Not a few view the impeachment proceedings against Vice President Sara Duterte as a critical test of her fitness for national leadership, with consequential implications for governance, accountability and the Philippines’ standing in the global community.
Whatever anyone’s thoughts may be on the matter, the proceedings are more than just a legal and constitutional exercise — they serve as a referendum on what the Philippines demands of its leaders.
The gravity of the allegations, the stir created by the proceedings and the VP’s conduct throughout this episode raise a critical question: what would a Duterte presidency mean for the Philippines, particularly at a time the country is facing extraordinary geopolitical and economic pressures?
The charges against the Vice President are not minor. The impeachment complaints include betrayal of public trust, culpable violation of the Constitution, graft and corruption, bribery and other high crimes.
Central to the accusations are the misuse of confidential funds, particularly the P125 million (P73 million of which was disallowed by the Commission on Audit) spent by the Office of the Vice President in just 11 days in December 2022; the fabrication of liquidation documents, bribery and corruption in the Department of Education which she once headed; making assassination threats; unexplained wealth; and her refusal to recognize congressional authority, that is, her defiance of congressional oversight, refusing to participate in the House investigation and her non-attendance at budget hearings.
These are not technicalities. These beg the question of whether Duterte possesses the institutional discipline, ethical grounding, and respect for democratic norms that the nation’s highest office demands.
Equally alarming is the conduct Duterte has exhibited outside formal proceedings. Her publicly recorded threat to have President Marcos, the First Lady, and former House Speaker Romualdez assassinated — even claiming that she had contracted a killer — have been cited in the impeachment complaints.
For a public official who aspires to the presidency, this behavior should give every Filipino pause.
An official who resorts to making violent threats when asked to explain something the public has a right to know is a liability, not a leader. Diplomacy, alliance management and crisis negotiation require a temperament she has failed to demonstrate.
The geopolitical context makes this more, not less, urgent.
The Philippines sits at the crossroads of one of the world’s most contested maritime zones — the South China Sea — while navigating its relationship with both Washington and Beijing.

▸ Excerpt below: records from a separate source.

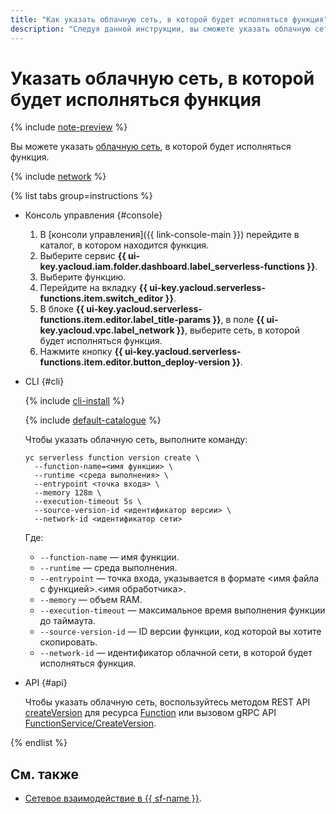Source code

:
 ```yaml
---
title: "Как указать облачную сеть, в которой будет исполняться функция"
description: "Следуя данной инструкции, вы сможете указать облачную сеть, в которой будет исполняться функция."
---
```


# Указать облачную сеть, в которой будет исполняться функция

{% include [note-preview](../../../_includes/note-preview.md) %}

Вы можете указать [облачную сеть](../../../vpc/concepts/network.md#network), в которой будет исполняться функция.

{% include [network](../../../_includes/functions/network.md) %}

{% list tabs group=instructions %}

- Консоль управления {#console}
    
    1. В [консоли управления]({{ link-console-main }}) перейдите в каталог, в котором находится функция.
    1. Выберите сервис **{{ ui-key.yacloud.iam.folder.dashboard.label_serverless-functions }}**.
    1. Выберите функцию.
    1. Перейдите на вкладку **{{ ui-key.yacloud.serverless-functions.item.switch_editor }}**.
    1. В блоке **{{ ui-key.yacloud.serverless-functions.item.editor.label_title-params }}**, в поле **{{ ui-key.yacloud.vpc.label_network }}**, выберите сеть, в которой будет исполняться функция.
    1. Нажмите кнопку **{{ ui-key.yacloud.serverless-functions.item.editor.button_deploy-version }}**.
    
- CLI {#cli}

    {% include [cli-install](../../../_includes/cli-install.md) %}

    {% include [default-catalogue](../../../_includes/default-catalogue.md) %}

    Чтобы указать облачную сеть, выполните команду:

    ```
    yc serverless function version create \
      --function-name=<имя функции> \
      --runtime <среда выполнения> \
      --entrypoint <точка входа> \
      --memory 128m \
      --execution-timeout 5s \
      --source-version-id <идентификатор версии> \
      --network-id <идентификатор сети>
    ```
    Где:

    * `--function-name` — имя функции.
    * `--runtime` — среда выполнения.
    * `--entrypoint` — точка входа, указывается в формате <имя файла с функцией>.<имя обработчика>.
    * `--memory` — объем RAM.
    * `--execution-timeout` — максимальное время выполнения функции до таймаута.
    * `--source-version-id` — ID версии функции, код которой вы хотите скопировать.
    * `--network-id` — идентификатор облачной сети, в которой будет исполняться функция.

- API {#api}

    Чтобы указать облачную сеть, воспользуйтесь методом REST API [createVersion](../../functions/api-ref/Function/createVersion.md) для ресурса [Function](../../functions/api-ref/Function/index.md) или вызовом gRPC API [FunctionService/CreateVersion](../../functions/api-ref/grpc/function_service.md#CreateVersion).

{% endlist %}

## См. также

* [Сетевое взаимодействие в {{ sf-name }}](../../concepts/networking.md).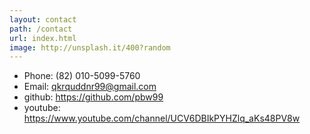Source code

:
 ```yaml
---
layout: contact
path: /contact
url: index.html
image: http://unsplash.it/400?random
---
```



* Phone: (82) 010-5099-5760
* Email: <qkrquddnr99@gmail.com>
* github: <https://github.com/pbw99>
* youtube: <https://www.youtube.com/channel/UCV6DBIkPYHZlq_aKs48PV8w>

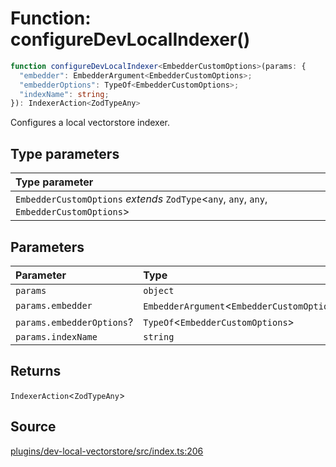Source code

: # Function: configureDevLocalIndexer()

```ts
function configureDevLocalIndexer<EmbedderCustomOptions>(params: {
  "embedder": EmbedderArgument<EmbedderCustomOptions>;
  "embedderOptions": TypeOf<EmbedderCustomOptions>;
  "indexName": string;
}): IndexerAction<ZodTypeAny>
```

Configures a local vectorstore indexer.

## Type parameters

| Type parameter |
| :------ |
| `EmbedderCustomOptions` *extends* `ZodType`\<`any`, `any`, `any`, `EmbedderCustomOptions`\> |

## Parameters

| Parameter | Type |
| :------ | :------ |
| `params` | `object` |
| `params.embedder` | `EmbedderArgument`\<`EmbedderCustomOptions`\> |
| `params.embedderOptions`? | `TypeOf`\<`EmbedderCustomOptions`\> |
| `params.indexName` | `string` |

## Returns

`IndexerAction`\<`ZodTypeAny`\>

## Source

[plugins/dev-local-vectorstore/src/index.ts:206](https://github.com/firebase/genkit/blob/9cb10ef63dd6659f1a31ffd2367b7efa8acc10e5/js/plugins/dev-local-vectorstore/src/index.ts#L206)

Global shocks — from the Middle East conflict affecting the oil supply to the shifting American trade policy — demand a president capable of steady, credible statecraft.
A leader whose public record includes making unhinged threats and alleged corruption is not equipped to represent the Philippines in high-stakes negotiations, attract serious foreign investment, or command the trust of regional allies.
Even if the Vice President survives the current impeachment round, the political and institutional damage is significant. Legal experts and civil society leaders warn the legislature and judiciary have weakened political accountability by sidelining clear constitutional processes, setting dangerous precedents that future officials could exploit.
In this environment, a Duterte presidency riding the momentum of an unresolved impeachment would send a chilling signal: that power, populism, and political maneuvering can successfully insulate a public official from accountability, no matter the gravity of the charges.
The implications for governance would be severe. A president under the shadow of unresolved corruption allegations would struggle to credibly lead anti-corruption reforms, discipline her Cabinet, or inspire public confidence in government institutions.
The Armed Forces and the Philippine National Police — the two most powerful instruments of the state — would fall under the command of someone who once publicly said she had hired a contract killer. The risks to our civil liberties, press freedom, and the rule of law would be substantial.
Duterte formally announced her intention to run for president in 2028 on 18 February 2026 even as the impeachment proceedings against her continued.
Her brazenness is something else. The impeachment process is never only about removing an official. It is, as the Blue Ribbon Committee leadership rightly frames it, a test of fitness — a constitutional mechanism by which the nation measures whether a leader’s character, competence, and conduct are commensurate and worthy of the public’s trust.
On all three counts, the evidence so far compels serious concern. The Philippines deserves better than to enter 2028 facing a presidential choice shadowed by unanswered questions about threats, corruption, and contempt for the rule of law.